--- LISTED ENTRIES Enclosed Below ---

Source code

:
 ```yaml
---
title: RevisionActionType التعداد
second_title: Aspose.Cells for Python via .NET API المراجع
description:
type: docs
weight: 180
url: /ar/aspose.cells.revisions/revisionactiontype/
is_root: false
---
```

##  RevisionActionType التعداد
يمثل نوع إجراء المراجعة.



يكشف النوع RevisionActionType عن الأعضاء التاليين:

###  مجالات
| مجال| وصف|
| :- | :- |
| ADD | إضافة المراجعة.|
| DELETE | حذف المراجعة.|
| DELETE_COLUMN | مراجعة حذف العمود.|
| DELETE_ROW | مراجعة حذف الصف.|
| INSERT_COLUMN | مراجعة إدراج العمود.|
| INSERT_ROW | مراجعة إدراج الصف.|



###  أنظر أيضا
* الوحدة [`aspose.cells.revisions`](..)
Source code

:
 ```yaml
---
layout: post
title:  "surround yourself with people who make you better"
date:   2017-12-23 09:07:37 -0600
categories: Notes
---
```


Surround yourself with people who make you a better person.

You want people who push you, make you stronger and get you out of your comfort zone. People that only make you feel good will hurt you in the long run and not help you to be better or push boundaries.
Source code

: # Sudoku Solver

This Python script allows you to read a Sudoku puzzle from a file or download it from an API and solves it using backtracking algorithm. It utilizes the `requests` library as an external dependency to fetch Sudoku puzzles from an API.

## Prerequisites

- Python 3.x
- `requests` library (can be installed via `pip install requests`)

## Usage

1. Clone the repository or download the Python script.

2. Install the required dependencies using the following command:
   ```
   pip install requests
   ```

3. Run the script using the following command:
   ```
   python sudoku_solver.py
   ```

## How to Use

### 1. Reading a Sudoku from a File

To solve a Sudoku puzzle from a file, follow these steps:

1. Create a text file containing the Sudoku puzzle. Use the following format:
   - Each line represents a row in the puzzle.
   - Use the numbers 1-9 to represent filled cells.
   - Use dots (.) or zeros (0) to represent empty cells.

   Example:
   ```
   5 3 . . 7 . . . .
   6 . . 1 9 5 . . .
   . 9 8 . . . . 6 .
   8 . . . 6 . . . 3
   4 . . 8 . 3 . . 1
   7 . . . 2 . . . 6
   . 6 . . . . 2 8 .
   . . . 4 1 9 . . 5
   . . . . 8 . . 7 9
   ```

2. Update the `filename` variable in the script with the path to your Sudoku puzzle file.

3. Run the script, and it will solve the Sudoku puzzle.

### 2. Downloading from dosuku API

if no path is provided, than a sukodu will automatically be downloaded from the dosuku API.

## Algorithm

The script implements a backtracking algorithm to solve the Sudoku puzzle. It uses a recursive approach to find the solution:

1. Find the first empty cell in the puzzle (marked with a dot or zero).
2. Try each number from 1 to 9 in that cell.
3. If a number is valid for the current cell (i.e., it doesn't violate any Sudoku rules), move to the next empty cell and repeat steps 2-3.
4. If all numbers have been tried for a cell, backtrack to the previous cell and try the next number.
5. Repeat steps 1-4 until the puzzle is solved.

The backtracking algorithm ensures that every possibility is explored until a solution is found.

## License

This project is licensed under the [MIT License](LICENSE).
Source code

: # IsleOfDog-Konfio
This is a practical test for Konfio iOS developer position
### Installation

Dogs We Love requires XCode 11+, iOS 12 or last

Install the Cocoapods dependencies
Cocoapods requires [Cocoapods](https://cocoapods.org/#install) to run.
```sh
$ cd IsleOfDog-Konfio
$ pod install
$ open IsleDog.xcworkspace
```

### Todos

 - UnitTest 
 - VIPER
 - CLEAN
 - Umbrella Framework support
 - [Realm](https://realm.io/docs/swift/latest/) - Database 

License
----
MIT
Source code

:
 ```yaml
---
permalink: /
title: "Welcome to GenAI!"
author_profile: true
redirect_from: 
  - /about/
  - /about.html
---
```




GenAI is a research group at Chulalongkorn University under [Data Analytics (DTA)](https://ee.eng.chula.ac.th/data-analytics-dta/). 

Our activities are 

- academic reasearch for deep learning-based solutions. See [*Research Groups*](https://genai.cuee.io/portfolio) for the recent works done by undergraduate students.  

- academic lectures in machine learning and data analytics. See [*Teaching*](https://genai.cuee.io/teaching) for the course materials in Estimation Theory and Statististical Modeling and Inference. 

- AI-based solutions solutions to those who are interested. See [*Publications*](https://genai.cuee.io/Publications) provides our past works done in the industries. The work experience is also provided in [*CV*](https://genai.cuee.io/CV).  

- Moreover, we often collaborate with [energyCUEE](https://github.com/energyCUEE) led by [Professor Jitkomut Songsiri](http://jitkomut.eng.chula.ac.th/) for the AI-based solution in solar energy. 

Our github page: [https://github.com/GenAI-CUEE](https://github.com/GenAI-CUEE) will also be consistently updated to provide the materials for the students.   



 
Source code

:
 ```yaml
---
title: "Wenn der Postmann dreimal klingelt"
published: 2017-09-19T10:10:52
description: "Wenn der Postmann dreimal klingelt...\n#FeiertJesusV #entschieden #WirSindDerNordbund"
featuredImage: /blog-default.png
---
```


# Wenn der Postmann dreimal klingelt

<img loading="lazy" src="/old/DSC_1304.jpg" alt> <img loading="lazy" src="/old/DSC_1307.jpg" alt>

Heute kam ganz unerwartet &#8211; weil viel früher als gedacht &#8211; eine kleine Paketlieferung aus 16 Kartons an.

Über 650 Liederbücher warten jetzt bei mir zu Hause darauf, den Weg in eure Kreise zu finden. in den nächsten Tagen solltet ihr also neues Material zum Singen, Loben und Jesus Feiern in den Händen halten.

--- End of Enclosed LISTED ENTRIES ---

> **REQUIRED WORK**: No line before the one containing "Our activities are" should be copied; restate that line and all the rest through the end of the data above word for word.

> **EXERCISE RESULT**:
Our activities are 

- academic reasearch for deep learning-based solutions. See [*Research Groups*](https://genai.cuee.io/portfolio) for the recent works done by undergraduate students.  

- academic lectures in machine learning and data analytics. See [*Teaching*](https://genai.cuee.io/teaching) for the course materials in Estimation Theory and Statististical Modeling and Inference. 

- AI-based solutions solutions to those who are interested. See [*Publications*](https://genai.cuee.io/Publications) provides our past works done in the industries. The work experience is also provided in [*CV*](https://genai.cuee.io/CV).  

- Moreover, we often collaborate with [energyCUEE](https://github.com/energyCUEE) led by [Professor Jitkomut Songsiri](http://jitkomut.eng.chula.ac.th/) for the AI-based solution in solar energy. 

Our github page: [https://github.com/GenAI-CUEE](https://github.com/GenAI-CUEE) will also be consistently updated to provide the materials for the students.   



 
Source code

:
 ```yaml
---
title: "Wenn der Postmann dreimal klingelt"
published: 2017-09-19T10:10:52
description: "Wenn der Postmann dreimal klingelt...\n#FeiertJesusV #entschieden #WirSindDerNordbund"
featuredImage: /blog-default.png
---
```


# Wenn der Postmann dreimal klingelt

<img loading="lazy" src="/old/DSC_1304.jpg" alt> <img loading="lazy" src="/old/DSC_1307.jpg" alt>

Heute kam ganz unerwartet &#8211; weil viel früher als gedacht &#8211; eine kleine Paketlieferung aus 16 Kartons an.

Über 650 Liederbücher warten jetzt bei mir zu Hause darauf, den Weg in eure Kreise zu finden. in den nächsten Tagen solltet ihr also neues Material zum Singen, Loben und Jesus Feiern in den Händen halten.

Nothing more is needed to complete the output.